**Exercise details**
Go line by line through the data below and count those with the string "user". Give the number only.

**Stored data**
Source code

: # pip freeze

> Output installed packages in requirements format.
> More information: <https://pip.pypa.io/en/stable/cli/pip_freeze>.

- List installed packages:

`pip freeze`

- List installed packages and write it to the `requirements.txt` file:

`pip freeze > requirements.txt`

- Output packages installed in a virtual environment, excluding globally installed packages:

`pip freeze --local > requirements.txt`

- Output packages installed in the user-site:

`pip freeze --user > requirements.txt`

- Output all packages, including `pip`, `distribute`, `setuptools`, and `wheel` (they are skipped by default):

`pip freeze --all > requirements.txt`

**Problem solution**
2